Work instructions: Retype every line from the start of the entries below down to the line with "# Stability guarantees", both ends included; skip the pictures.

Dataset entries
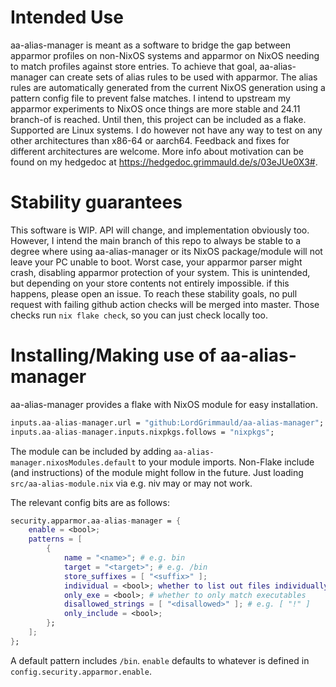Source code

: # Intended Use
aa-alias-manager is meant as a software to bridge the gap between apparmor profiles on non-NixOS systems and apparmor on NixOS needing to match profiles against store entries. To achieve that goal, aa-alias-manager can create sets of alias rules to be used with apparmor. The alias rules are automatically generated from the current NixOS generation using a pattern config file to prevent false matches.
I intend to upstream my apparmor experiments to NixOS once things are more stable and 24.11 branch-of is reached. Until then, this project can be included as a flake.
Supported are Linux systems. I do however not have any way to test on any other architectures than x86-64 or aarch64. Feedback and fixes for different architectures are welcome.
More info about motivation can be found on my hedgedoc at https://hedgedoc.grimmauld.de/s/03eJUe0X3#.

# Stability guarantees
This software is WIP. API will change, and implementation obviously too. However, I intend the main branch of this repo to always be stable to a degree where using aa-alias-manager or its NixOS package/module will not leave your PC unable to boot. Worst case, your apparmor parser might crash, disabling apparmor protection of your system. This is unintended, but depending on your store contents not entirely impossible. if this happens, please open an issue.
To reach these stability goals, no pull request with failing github action checks will be merged into master. Those checks run `nix flake check`, so you can just check locally too.

# Installing/Making use of aa-alias-manager
aa-alias-manager provides a flake with NixOS module for easy installation.

```nix
inputs.aa-alias-manager.url = "github:LordGrimmauld/aa-alias-manager";
inputs.aa-alias-manager.inputs.nixpkgs.follows = "nixpkgs";
```

The module can be included by adding `aa-alias-manager.nixosModules.default` to your module imports. Non-Flake include (and instructions) of the module might follow in the future. Just loading `src/aa-alias-module.nix` via e.g. niv may or may not work.

The relevant config bits are as follows:
```nix
security.apparmor.aa-alias-manager = {
	enable = <bool>;
	patterns = [
		{
			name = "<name>"; # e.g. bin
			target = "<target>"; # e.g. /bin
			store_suffixes = [ "<suffix>" ];
			individual = <bool>; whether to list out files individually
			only_exe = <bool>; # whether to only match executables
			disallowed_strings = [ "<disallowed>" ]; # e.g. [ "!" ]
			only_include = <bool>;
		};
	];
};
```

A default pattern includes `/bin`. `enable` defaults to whatever is defined in `config.security.apparmor.enable`.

Exercise output:
Source code

: # Intended Use
aa-alias-manager is meant as a software to bridge the gap between apparmor profiles on non-NixOS systems and apparmor on NixOS needing to match profiles against store entries. To achieve that goal, aa-alias-manager can create sets of alias rules to be used with apparmor. The alias rules are automatically generated from the current NixOS generation using a pattern config file to prevent false matches.
I intend to upstream my apparmor experiments to NixOS once things are more stable and 24.11 branch-of is reached. Until then, this project can be included as a flake.
Supported are Linux systems. I do however not have any way to test on any other architectures than x86-64 or aarch64. Feedback and fixes for different architectures are welcome.
More info about motivation can be found on my hedgedoc at https://hedgedoc.grimmauld.de/s/03eJUe0X3#.

# Stability guarantees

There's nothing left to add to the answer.